Records drawn from a dataset:
=======

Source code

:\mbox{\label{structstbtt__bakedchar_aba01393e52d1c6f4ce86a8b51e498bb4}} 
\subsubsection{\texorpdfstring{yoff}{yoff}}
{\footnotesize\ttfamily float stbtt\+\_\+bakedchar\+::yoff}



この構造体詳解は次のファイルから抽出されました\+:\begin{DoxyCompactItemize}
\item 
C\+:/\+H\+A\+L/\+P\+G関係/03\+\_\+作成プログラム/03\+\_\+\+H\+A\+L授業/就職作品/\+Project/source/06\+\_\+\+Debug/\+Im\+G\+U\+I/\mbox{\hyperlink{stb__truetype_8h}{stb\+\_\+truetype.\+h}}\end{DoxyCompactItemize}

=======

> _EXERCISE GOAL_: Tell how many lines above contain the word "yoff". Nothing but the number is needed.

> _YOUR SOLUTION_: 2